North Carolina Committee to Study Beach Plan’s Ability to Cover Risks

The North Carolina Legislature mandated a committee to study the North Carolina Insurance Underwriting Association’s (Beach Plan) ability to respond financially to a significant hurricane landfall.

State Rep. Bruce Goforth, D-Asheville, co-chair of the House Insurance Committee, said the committee plans its first meeting around the end of September. The committee consists of at least one representative each from the Department of Insurance, the Beach Plan, the North Carolina Joint Underwriting Association, the North Carolina Rate Bureau and at least one member representing a national insurer, one representing a regional insurer and one member representing a domestic insurer.

Required to report its findings and recommendations to the General Assembly no later than Feb. 1, 2009, the committee will look at the potential impact of category 3, category 4 and category 5 hurricanes on the North Carolina insurance market.

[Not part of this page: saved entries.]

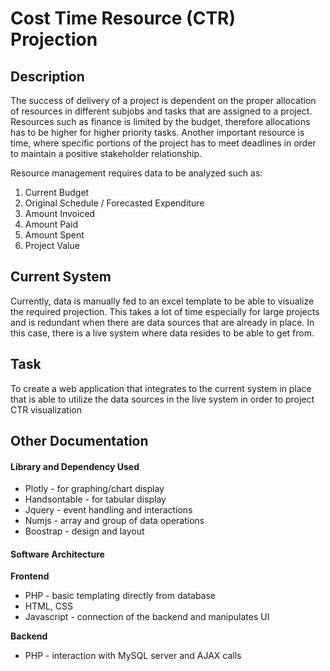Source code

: # Cost Time Resource (CTR) Projection

## Description

The success of delivery of a project is dependent on the proper allocation of resources in different subjobs and tasks that are assigned to a project. Resources such as finance is limited by the budget, therefore allocations has to be higher for higher priority tasks. Another important resource is time, where specific portions of the project has to meet deadlines in order to maintain a positive stakeholder relationship.

Resource management requires data to be analyzed such as:
 1. Current Budget
 1. Original Schedule / Forecasted Expenditure
 1. Amount Invoiced
 1. Amount Paid
 1. Amount Spent
 1. Project Value
 
## Current System
Currently, data is manually fed to an excel template to be able to visualize the required projection. This takes a lot of time especially for large projects and is redundant when there are data sources that are already in place. In this case, there is a live system where data resides to be able to get from.

## Task
To create a web application that integrates to the current system in place that is able to utilize the data sources in the live system in order to project CTR visualization


## Other Documentation

#### Library and Dependency Used
- Plotly - for graphing/chart display
- Handsontable - for tabular display
- Jquery - event handling and interactions
- Numjs - array and group of data operations
- Boostrap - design and layout

#### Software Architecture
**Frontend**
- PHP - basic templating directly from database
- HTML, CSS
- Javascript - connection of the backend and manipulates UI

**Backend**
- PHP - interaction with MySQL server and AJAX calls
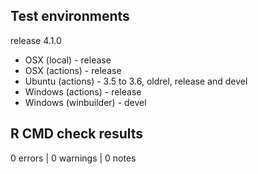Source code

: ## Test environments

release 4.1.0

* OSX (local) - release
* OSX (actions) - release
* Ubuntu (actions) - 3.5 to 3.6, oldrel, release and devel
* Windows (actions) - release
* Windows (winbuilder) - devel

## R CMD check results

0 errors | 0 warnings | 0 notes
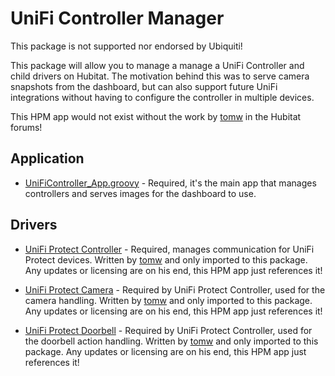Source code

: # UniFi Controller Manager #

This package is not supported nor endorsed by Ubiquiti!

This package will allow you to manage a manage a UniFi Controller and child drivers on Hubitat.
The motivation behind this was to serve camera snapshots from the dashboard, but can also support future UniFi integrations without having to configure the controller in multiple devices.

This HPM app would not exist without the work by [tomw](https://community.hubitat.com/u/tomw) in the Hubitat forums!

## Application ##

- [UniFiController_App.groovy](https://github.com/JoKneeMo/hubitat/blob/main/unificontroller/app/UniFiController_App.groovy) - Required, it's the main app that manages controllers and serves images for the dashboard to use.

## Drivers ##

- [UniFi Protect Controller](https://raw.githubusercontent.com/tomwpublic/hubitat_unifiProtect/main/unifiProtectController) - Required, manages communication for UniFi Protect devices. Written by [tomw](https://github.com/tomwpublic/hubitat_unifiProtect/) and only imported to this package. Any updates or licensing are on his end, this HPM app just references it!

- [UniFi Protect Camera](https://raw.githubusercontent.com/tomwpublic/hubitat_unifiProtect/main/unifiProtectCamera) - Required by UniFi Protect Controller, used for the camera handling. Written by [tomw](https://github.com/tomwpublic/hubitat_unifiProtect/) and only imported to this package. Any updates or licensing are on his end, this HPM app just references it!

- [UniFi Protect Doorbell](https://raw.githubusercontent.com/tomwpublic/hubitat_unifiProtect/main/unifiProtectCamera) - Required by UniFi Protect Controller, used for the doorbell action handling. Written by [tomw](https://github.com/tomwpublic/hubitat_unifiProtect/) and only imported to this package. Any updates or licensing are on his end, this HPM app just references it!
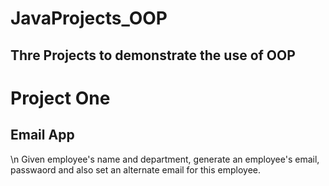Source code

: # JavaProjects_OOP

## Thre Projects to demonstrate the use of OOP

# Project One

## Email App 
\n
Given employee's name and department, generate an employee's email, passwaord and also set an alternate email for this employee.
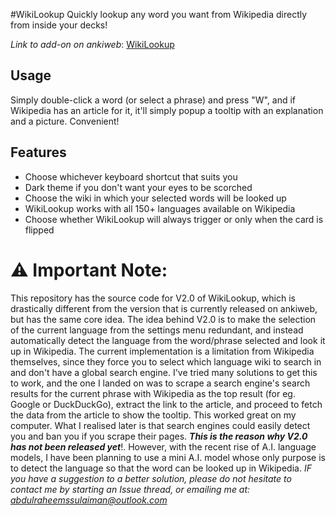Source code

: #WikiLookup
Quickly lookup any word you want from Wikipedia directly from inside your decks!

*Link to add-on on ankiweb*: [WikiLookup](https://ankiweb.net/shared/info/1516720487)

## Usage
Simply double-click a word (or select a phrase) and press "W", and if Wikipedia has an article for it, it'll simply popup a tooltip with an explanation and a picture. Convenient!

## Features
* Choose whichever keyboard shortcut that suits you
* Dark theme if you don't want your eyes to be scorched
* Choose the wiki in which your selected words will be looked up
* WikiLookup works with all 150+ languages available on Wikipedia
* Choose whether WikiLookup will always trigger or only when the card is flipped

# ⚠️ Important Note:
This repository has the source code for V2.0 of WikiLookup, which is drastically different from the version that is currently released on ankiweb, but has the same core idea. The idea behind V2.0 is to make the selection of the current language from the settings menu redundant, and instead automatically detect the language from the word/phrase selected and look it up in Wikipedia. The current implementation is a limitation from Wikipedia themselves, since they force you to select which language wiki to search in and don't have a global search engine. I've tried many solutions to get this to work, and the one I landed on was to scrape a search engine's search results for the current phrase with Wikipedia as the top result (for eg. Google or DuckDuckGo), extract the link to the article, and proceed to fetch the data from the article to show the tooltip. This worked great on my computer. What I realised later is that search engines could easily detect you and ban you if you scrape their pages. *__This is the reason why V2.0 has not been released yet__*!. However, with the recent rise of A.I. language models, I have been planning to use a mini A.I. model whose only purpose is to detect the language so that the word can be looked up in Wikipedia.
*IF you have a suggestion to a better solution, please do not hesitate to contact me by starting an Issue thread, or emailing me at: [abdulraheemssulaiman@outlook.com](mailto:abdulraheemssulaiman@outlook.com)*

Specific issues to be addressed include the ability of the Beach Plan and the North Carolina Joint Underwriting Association to pay claims, reinsurance purchases by the Beach Plan and the NCJUA, other potential financing options, assessments on the private market and options for recovery of assessments by the private market.

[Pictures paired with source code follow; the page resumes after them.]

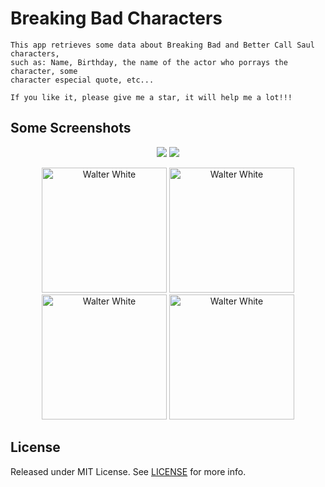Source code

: # Breaking Bad Characters

    This app retrieves some data about Breaking Bad and Better Call Saul characters,
    such as: Name, Birthday, the name of the actor who porrays the character, some
    character especial quote, etc...

    If you like it, please give me a star, it will help me a lot!!!

## Some Screenshots
<p align="center">
    <img src ="https://res.cloudinary.com/edsan/image/upload/v1604611260/breaking-bad/gif/breaking-bad_umyk0z.gif" />
    <img src ="https://res.cloudinary.com/edsan/image/upload/v1604611274/breaking-bad/gif/better-call-saul_hkr71y.gif" />
</p>
<p align="center">
    <img src="https://res.cloudinary.com/edsan/image/upload/v1604601013/breaking-bad/walter-white_wfwmem.png" alt="Walter White" width="200" />
    <img src="https://res.cloudinary.com/edsan/image/upload/v1604601013/breaking-bad/skyler-white_bsfsns.png" alt="Walter White" width="200" />
    <img src="https://res.cloudinary.com/edsan/image/upload/v1604601012/breaking-bad/jesse-pinkman_toapes.png" alt="Walter White" width="200" />
    <img src="https://res.cloudinary.com/edsan/image/upload/v1604601012/breaking-bad/lydia-rodarte_c01rkk.png" alt="Walter White" width="200" />
</p>

## License

Released under MIT License. See [LICENSE](https://github.com/Edsan7/breaking-bad-flutter/blob/main/LICENSE) for more info.
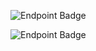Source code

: ![Endpoint Badge](https://img.shields.io/endpoint?url=https%3A%2F%2Fwakapi.nfaust.fr%2Fapi%2Fcompat%2Fshields%2Fv1%2Fnfaust%2Finterval%3Atoday&style=for-the-badge&logo=42&logoColor=b887e6&logoSize=auto&label=-%20%20%20%20%20time%20spent%20coding%20today&color=b887e6)

![Endpoint Badge](https://github-readme-stats.vercel.app/api/wakatime?username=nfaust&api_domain=wakapi.nfaust.fr&bg_color=555555&title_color=b887e6&text_color=ffffff&custom_title=Languages+Stats+%28Since+05/27/25%29&hide=yaml#gh-light-mode-only)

The committee will also look at residual market experience and assessment structures in other states as a basis for comparison, land use issues, mitigation issues, and may consider any other factors deemed relevant by the appointed study committee representatives.

Joe Stewart, executive director of the Insurance Federation of North Carolina, said a storm that depletes the reserves of the Beach Plan — the state’s insurance pool for wind coverage at the coast — would result in massive charges to insurance companies and an almost certain rate increase for homeowners across the state.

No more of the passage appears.